We can estimate the size of use cases (or stories, if you prefer the XP term), in SP. Once we have done that, it is possible to measure Throughput. Just total the SPs of the use cases the team finishes in one iteration. The word "finished" means "tested and ready to deploy in a live application". No cheating!


Figure 1: Throughput Per Week

Figure 1 shows the Throughput per week for a project over a 12 week period. As you can see, the productivity varies a lot. The diagram has two lines indicating the upper and lower control limits of the Throughput. Within the limits, or within the confidence interval, as it is also called, the project is in statistical control.

The control limits in this case are +- 3 standard deviations from the mean Throughput. What this means is that if the Throughput stays within the confidence interval each week, we have a stable production process, and we can, with 95% certainty, say that the future productivity will be within the limits set by the confidence interval.

If the Throughput is outside the control limits, as it is in Figure 1, the development process is out of control. This means that it is not possible to make predictions about the productivity of a week in the future based on past productivity. It also means it is useless for management to ask the developers how much work they can finish the next week.


Figure 2: Throughput Per Month

A project that is unpredictable in a short perspective, may well be predictable if you take a longer perspective. Figure 2 shows Throughput data for the same project, over the same time period as Figure 1. The difference is that the Throughput data has been aggregated into monthly figures. As you can see, the productivity for each month is pretty even, and well within the statistical control limits. The development team can, with 95% certainty, promise to deliver at least 47 SP each month. They can also promise an average production rate of 59 SP per month.

Given the Throughput, and the total number of SP for the project, it is possible to predict how long a project will take with fairly good accuracy. Obviously, such measurements must be continuously updated, because circumstances change. Requirements are added, or removed, the team may loose or add members, the code complexity tends to increase over time. All these factors, and many more, affect the Throughput over time, and may also cause a project to change from a controlled to an uncontrolled state.

Note that just because a project is in a controlled state, it does not mean the project is going well. A project that consistently has 0 Throughput is in a controlled state. Having the project in a controlled state does mean that we can make predictions about the future.

Having a project in a controlled state also means that if a project has problems, the causes are most likely to be systemic. That is, the problems arise from poor organization, a poor process, or outdated policy constraints, too little training, the wrong training, etc. Statistical Process Control (SPC) people call systemic causes "common causes".

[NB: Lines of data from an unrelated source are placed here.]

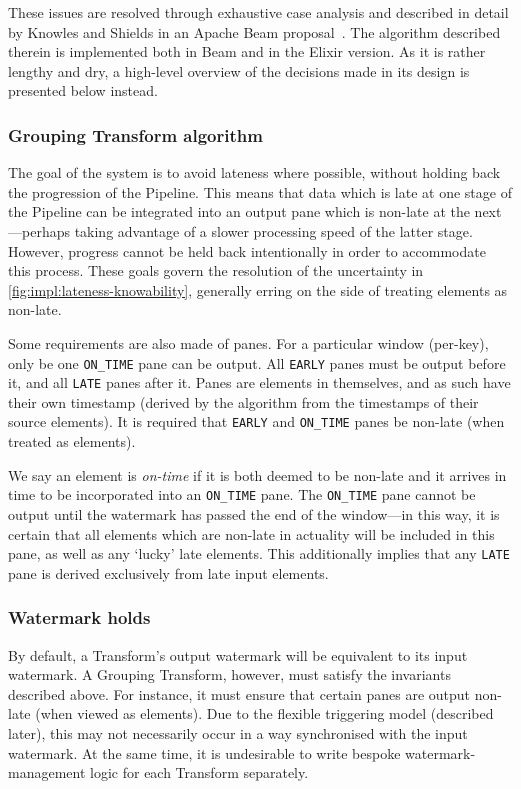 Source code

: These issues are resolved through exhaustive case analysis and described in detail by Knowles and Shields in an Apache Beam proposal~\cite{BEAM-doc-lateness}.
The algorithm described therein is implemented both in Beam and in the Elixir version.
As it is rather lengthy and dry, a high-level overview of the decisions made in its design is presented below instead.

\subsubsection{Grouping Transform algorithm}

The goal of the system is to avoid lateness where possible, without holding back the progression of the Pipeline.
This means that data which is late at one stage of the Pipeline can be integrated into an output pane which is non-late at the next---perhaps taking advantage of a slower processing speed of the latter stage.
However, progress cannot be held back intentionally in order to accommodate this process.
These goals govern the resolution of the uncertainty in \cref{fig:impl:lateness-knowability}, generally erring on the side of treating elements as non-late.

Some requirements are also made of panes.
For a particular window (per-key), only be one \verb|ON_TIME| pane can be output.
All \verb|EARLY| panes must be output before it, and all \verb|LATE| panes after it.
Panes are elements in themselves, and as such have their own timestamp (derived by the algorithm from the timestamps of their source elements).
It is required that \verb|EARLY| and \verb|ON_TIME| panes be non-late (when treated as elements).

We say an element is \emph{on-time} if it is both deemed to be non-late and it arrives in time to be incorporated into an \verb|ON_TIME| pane.
The \verb|ON_TIME| pane cannot be output until the watermark has passed the end of the window---in this way, it is certain that all elements which are non-late in actuality will be included in this pane, as well as any `lucky' late elements.
This additionally implies that any \verb|LATE| pane is derived exclusively from late input elements.

\subsubsection{Watermark holds}

By default, a Transform's output watermark will be equivalent to its input watermark.
A Grouping Transform, however, must satisfy the invariants described above.
For instance, it must ensure that certain panes are output non-late (when viewed as elements).
Due to the flexible triggering model (described later), this may not necessarily occur in a way synchronised with the input watermark.
At the same time, it is undesirable to write bespoke watermark-management logic for each Transform separately.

Common cause problems must be fixed by the process owners, i.e. the management. The developers can't do much about it because the problem is out of their control.

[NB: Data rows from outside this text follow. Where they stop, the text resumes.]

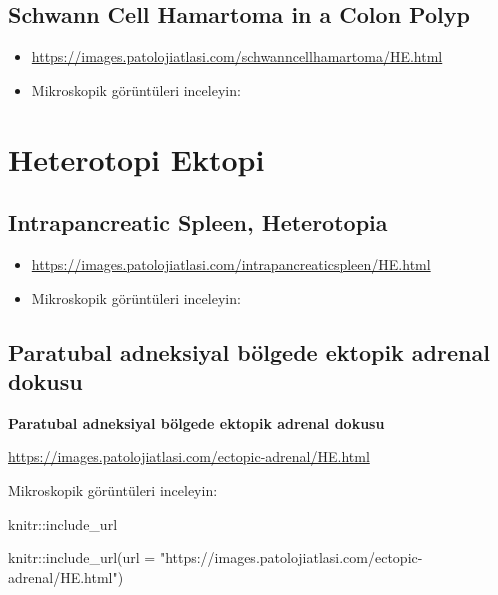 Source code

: \documentclass[
  letterpaper,
  DIV=11,
  numbers=noendperiod]{scrreprt}
\newenvironment{Shaded}{}{}
\newcommand{\AttributeTok}[1]{\textcolor[rgb]{0.49,0.56,0.16}{#1}}
\newcommand{\FunctionTok}[1]{\textcolor[rgb]{0.02,0.16,0.49}{#1}}
\newcommand{\NormalTok}[1]{#1}
\newcommand{\SpecialCharTok}[1]{\textcolor[rgb]{0.25,0.44,0.63}{#1}}
\newcommand{\StringTok}[1]{\textcolor[rgb]{0.25,0.44,0.63}{#1}}
\begin{document}
\hypertarget{schwann-cell-hamartoma-in-a-colon-polyp}{%
\section{Schwann Cell Hamartoma in a Colon
Polyp}\label{schwann-cell-hamartoma-in-a-colon-polyp}}

\begin{itemize}
\item
  \url{https://images.patolojiatlasi.com/schwanncellhamartoma/HE.html}
\item
  Mikroskopik görüntüleri inceleyin:
\end{itemize}

\hypertarget{heterotopi-ektopi}{%
\chapter{Heterotopi Ektopi}\label{heterotopi-ektopi}}

\hypertarget{intrapancreatic-spleen-heterotopia}{%
\section{Intrapancreatic Spleen,
Heterotopia}\label{intrapancreatic-spleen-heterotopia}}

\begin{itemize}
\item
  \url{https://images.patolojiatlasi.com/intrapancreaticspleen/HE.html}
\item
  Mikroskopik görüntüleri inceleyin:
\end{itemize}

\hypertarget{paratubal-adneksiyal-buxf6lgede-ektopik-adrenal-dokusu}{%
\section{Paratubal adneksiyal bölgede ektopik adrenal
dokusu}\label{paratubal-adneksiyal-buxf6lgede-ektopik-adrenal-dokusu}}

\textbf{Paratubal adneksiyal bölgede ektopik adrenal dokusu}

\url{https://images.patolojiatlasi.com/ectopic-adrenal/HE.html}

Mikroskopik görüntüleri inceleyin:

knitr::include\_url

\begin{Shaded}
\begin{Highlighting}[]
\NormalTok{knitr}\SpecialCharTok{::}\FunctionTok{include\_url}\NormalTok{(}\AttributeTok{url =} \StringTok{"https://images.patolojiatlasi.com/ectopic{-}adrenal/HE.html"}\NormalTok{)}
\end{Highlighting}
\end{Shaded}
\end{document}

When something happens that puts a project outside the predicted confidence interval, the cause is a random event. SPC people call random events "special causes". Special causes have to be dealt with on a case by case basis.

In practice, special causes are fairly rare. In the book Out Of the Crisis (1982), Edward Deming states that about 6% of all problems in production processes are due to special causes. The vast majority, 94%, of all problems have systemic causes. Much of the problems we experience in software projects are due to confusing special causes with common causes, i.e. causes of systemic failure.

A couple of years ago I worked in a project plagued with problems. Out of all the problems besetting the development team every day, only one problem was a special cause problem: we lost an afternoons work because we had to vacate the building. There was a fire in an adjacent building belonging to another company. The fire was a special cause of delay because it occurred only once. Had fires been a recurring problem, it would have been a common cause problem, and management would have had the responsibility to deal with it. (Three solutions off the top of my head: Get the other company evicted. Teach the other company safety procedures so there are no more fires. Move to other, safer, premises.)

Let's focus on common causes. They are the most interesting, because the vast majority of problems fall in this category. The problem with common causes are that management usually fails to identify them for what they are. the failure to identify common causes is of course itself a systemic failure, and has a common cause. (I leave it to you to figure out what it is. It should not be too hard.) The result is that management resorts to firefighting techniques, which leaves the root cause unaffected. Thus, it won't be long until the problem crops up again.

The first thing to do with a problem is to notice that it is there. The second thing to do is to put it in the right category. A diagram with a confidence interval can help you do both.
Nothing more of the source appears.